What you should do:
Line count for "imgbordered": state how many lines of the listing below contain it, without anything else.

Dataset:
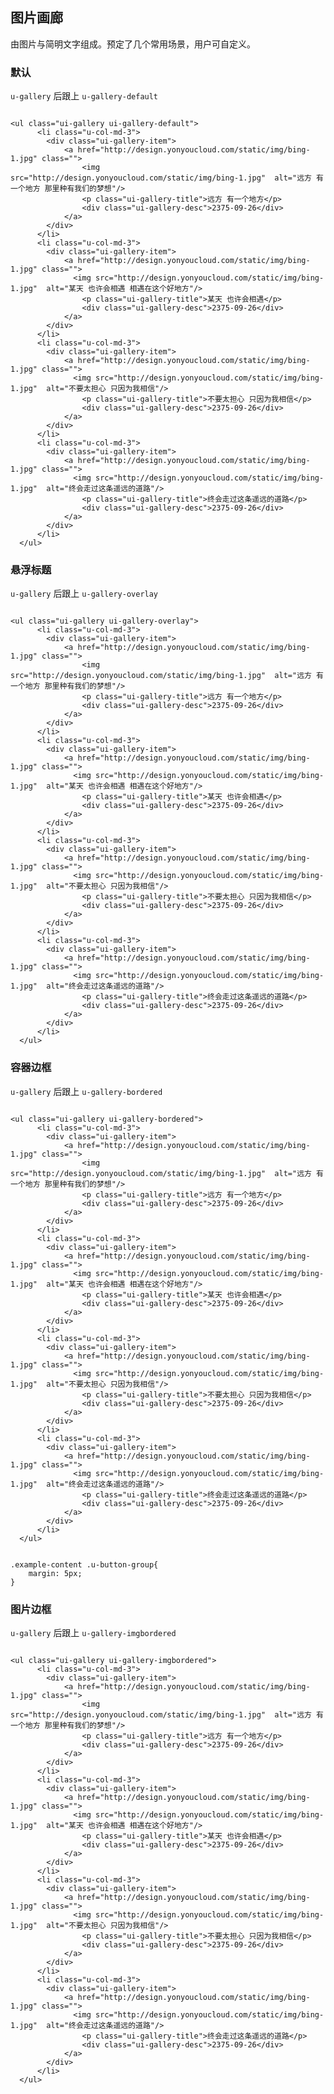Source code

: ## 图片画廊

由图片与简明文字组成。预定了几个常用场景，用户可自定义。


### 默认
`u-gallery` 后跟上 `u-gallery-default`

<div class="examples-code"><pre><code>
&lt;ul class="ui-gallery ui-gallery-default">
      &lt;li class="u-col-md-3">
        &lt;div class="ui-gallery-item">
            &lt;a href="http://design.yonyoucloud.com/static/img/bing-1.jpg" class="">
              	&lt;img src="http://design.yonyoucloud.com/static/img/bing-1.jpg"  alt="远方 有一个地方 那里种有我们的梦想"/>
                &lt;p class="ui-gallery-title">远方 有一个地方&lt;/p>
                &lt;div class="ui-gallery-desc">2375-09-26&lt;/div>
            &lt;/a>
        &lt;/div>
      &lt;/li>
      &lt;li class="u-col-md-3">
        &lt;div class="ui-gallery-item">
            &lt;a href="http://design.yonyoucloud.com/static/img/bing-1.jpg" class="">
              &lt;img src="http://design.yonyoucloud.com/static/img/bing-1.jpg"  alt="某天 也许会相遇 相遇在这个好地方"/>
                &lt;p class="ui-gallery-title">某天 也许会相遇&lt;/p>
                &lt;div class="ui-gallery-desc">2375-09-26&lt;/div>
            &lt;/a>
        &lt;/div>
      &lt;/li>
      &lt;li class="u-col-md-3">
        &lt;div class="ui-gallery-item">
            &lt;a href="http://design.yonyoucloud.com/static/img/bing-1.jpg" class="">
              &lt;img src="http://design.yonyoucloud.com/static/img/bing-1.jpg"  alt="不要太担心 只因为我相信"/>
                &lt;p class="ui-gallery-title">不要太担心 只因为我相信&lt;/p>
                &lt;div class="ui-gallery-desc">2375-09-26&lt;/div>
            &lt;/a>
        &lt;/div>
      &lt;/li>
      &lt;li class="u-col-md-3">
        &lt;div class="ui-gallery-item">
            &lt;a href="http://design.yonyoucloud.com/static/img/bing-1.jpg" class="">
              &lt;img src="http://design.yonyoucloud.com/static/img/bing-1.jpg"  alt="终会走过这条遥远的道路"/>
                &lt;p class="ui-gallery-title">终会走过这条遥远的道路&lt;/p>
                &lt;div class="ui-gallery-desc">2375-09-26&lt;/div>
            &lt;/a>
        &lt;/div>
      &lt;/li>
  &lt;/ul>
</code></pre>
</div>





### 悬浮标题
`u-gallery` 后跟上 `u-gallery-overlay`

<div class="examples-code"><pre><code>
&lt;ul class="ui-gallery ui-gallery-overlay">
      &lt;li class="u-col-md-3">
        &lt;div class="ui-gallery-item">
            &lt;a href="http://design.yonyoucloud.com/static/img/bing-1.jpg" class="">
              	&lt;img src="http://design.yonyoucloud.com/static/img/bing-1.jpg"  alt="远方 有一个地方 那里种有我们的梦想"/>
                &lt;p class="ui-gallery-title">远方 有一个地方&lt;/p>
                &lt;div class="ui-gallery-desc">2375-09-26&lt;/div>
            &lt;/a>
        &lt;/div>
      &lt;/li>
      &lt;li class="u-col-md-3">
        &lt;div class="ui-gallery-item">
            &lt;a href="http://design.yonyoucloud.com/static/img/bing-1.jpg" class="">
              &lt;img src="http://design.yonyoucloud.com/static/img/bing-1.jpg"  alt="某天 也许会相遇 相遇在这个好地方"/>
                &lt;p class="ui-gallery-title">某天 也许会相遇&lt;/p>
                &lt;div class="ui-gallery-desc">2375-09-26&lt;/div>
            &lt;/a>
        &lt;/div>
      &lt;/li>
      &lt;li class="u-col-md-3">
        &lt;div class="ui-gallery-item">
            &lt;a href="http://design.yonyoucloud.com/static/img/bing-1.jpg" class="">
              &lt;img src="http://design.yonyoucloud.com/static/img/bing-1.jpg"  alt="不要太担心 只因为我相信"/>
                &lt;p class="ui-gallery-title">不要太担心 只因为我相信&lt;/p>
                &lt;div class="ui-gallery-desc">2375-09-26&lt;/div>
            &lt;/a>
        &lt;/div>
      &lt;/li>
      &lt;li class="u-col-md-3">
        &lt;div class="ui-gallery-item">
            &lt;a href="http://design.yonyoucloud.com/static/img/bing-1.jpg" class="">
              &lt;img src="http://design.yonyoucloud.com/static/img/bing-1.jpg"  alt="终会走过这条遥远的道路"/>
                &lt;p class="ui-gallery-title">终会走过这条遥远的道路&lt;/p>
                &lt;div class="ui-gallery-desc">2375-09-26&lt;/div>
            &lt;/a>
        &lt;/div>
      &lt;/li>
  &lt;/ul>
</code></pre>
</div>





### 容器边框
`u-gallery` 后跟上 `u-gallery-bordered`

<div class="examples-code"><pre><code>
&lt;ul class="ui-gallery ui-gallery-bordered">
      &lt;li class="u-col-md-3">
        &lt;div class="ui-gallery-item">
            &lt;a href="http://design.yonyoucloud.com/static/img/bing-1.jpg" class="">
              	&lt;img src="http://design.yonyoucloud.com/static/img/bing-1.jpg"  alt="远方 有一个地方 那里种有我们的梦想"/>
                &lt;p class="ui-gallery-title">远方 有一个地方&lt;/p>
                &lt;div class="ui-gallery-desc">2375-09-26&lt;/div>
            &lt;/a>
        &lt;/div>
      &lt;/li>
      &lt;li class="u-col-md-3">
        &lt;div class="ui-gallery-item">
            &lt;a href="http://design.yonyoucloud.com/static/img/bing-1.jpg" class="">
              &lt;img src="http://design.yonyoucloud.com/static/img/bing-1.jpg"  alt="某天 也许会相遇 相遇在这个好地方"/>
                &lt;p class="ui-gallery-title">某天 也许会相遇&lt;/p>
                &lt;div class="ui-gallery-desc">2375-09-26&lt;/div>
            &lt;/a>
        &lt;/div>
      &lt;/li>
      &lt;li class="u-col-md-3">
        &lt;div class="ui-gallery-item">
            &lt;a href="http://design.yonyoucloud.com/static/img/bing-1.jpg" class="">
              &lt;img src="http://design.yonyoucloud.com/static/img/bing-1.jpg"  alt="不要太担心 只因为我相信"/>
                &lt;p class="ui-gallery-title">不要太担心 只因为我相信&lt;/p>
                &lt;div class="ui-gallery-desc">2375-09-26&lt;/div>
            &lt;/a>
        &lt;/div>
      &lt;/li>
      &lt;li class="u-col-md-3">
        &lt;div class="ui-gallery-item">
            &lt;a href="http://design.yonyoucloud.com/static/img/bing-1.jpg" class="">
              &lt;img src="http://design.yonyoucloud.com/static/img/bing-1.jpg"  alt="终会走过这条遥远的道路"/>
                &lt;p class="ui-gallery-title">终会走过这条遥远的道路&lt;/p>
                &lt;div class="ui-gallery-desc">2375-09-26&lt;/div>
            &lt;/a>
        &lt;/div>
      &lt;/li>
  &lt;/ul>
</code></pre>
</div>

<div class="examples-code"><pre><code>
.example-content .u-button-group{
	margin: 5px;
}</code></pre>
</div>




### 图片边框
`u-gallery` 后跟上 `u-gallery-imgbordered`

<div class="examples-code"><pre><code>
&lt;ul class="ui-gallery ui-gallery-imgbordered">
      &lt;li class="u-col-md-3">
        &lt;div class="ui-gallery-item">
            &lt;a href="http://design.yonyoucloud.com/static/img/bing-1.jpg" class="">
              	&lt;img src="http://design.yonyoucloud.com/static/img/bing-1.jpg"  alt="远方 有一个地方 那里种有我们的梦想"/>
                &lt;p class="ui-gallery-title">远方 有一个地方&lt;/p>
                &lt;div class="ui-gallery-desc">2375-09-26&lt;/div>
            &lt;/a>
        &lt;/div>
      &lt;/li>
      &lt;li class="u-col-md-3">
        &lt;div class="ui-gallery-item">
            &lt;a href="http://design.yonyoucloud.com/static/img/bing-1.jpg" class="">
              &lt;img src="http://design.yonyoucloud.com/static/img/bing-1.jpg"  alt="某天 也许会相遇 相遇在这个好地方"/>
                &lt;p class="ui-gallery-title">某天 也许会相遇&lt;/p>
                &lt;div class="ui-gallery-desc">2375-09-26&lt;/div>
            &lt;/a>
        &lt;/div>
      &lt;/li>
      &lt;li class="u-col-md-3">
        &lt;div class="ui-gallery-item">
            &lt;a href="http://design.yonyoucloud.com/static/img/bing-1.jpg" class="">
              &lt;img src="http://design.yonyoucloud.com/static/img/bing-1.jpg"  alt="不要太担心 只因为我相信"/>
                &lt;p class="ui-gallery-title">不要太担心 只因为我相信&lt;/p>
                &lt;div class="ui-gallery-desc">2375-09-26&lt;/div>
            &lt;/a>
        &lt;/div>
      &lt;/li>
      &lt;li class="u-col-md-3">
        &lt;div class="ui-gallery-item">
            &lt;a href="http://design.yonyoucloud.com/static/img/bing-1.jpg" class="">
              &lt;img src="http://design.yonyoucloud.com/static/img/bing-1.jpg"  alt="终会走过这条遥远的道路"/>
                &lt;p class="ui-gallery-title">终会走过这条遥远的道路&lt;/p>
                &lt;div class="ui-gallery-desc">2375-09-26&lt;/div>
            &lt;/a>
        &lt;/div>
      &lt;/li>
  &lt;/ul>
</code></pre>
</div>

Written answer:
2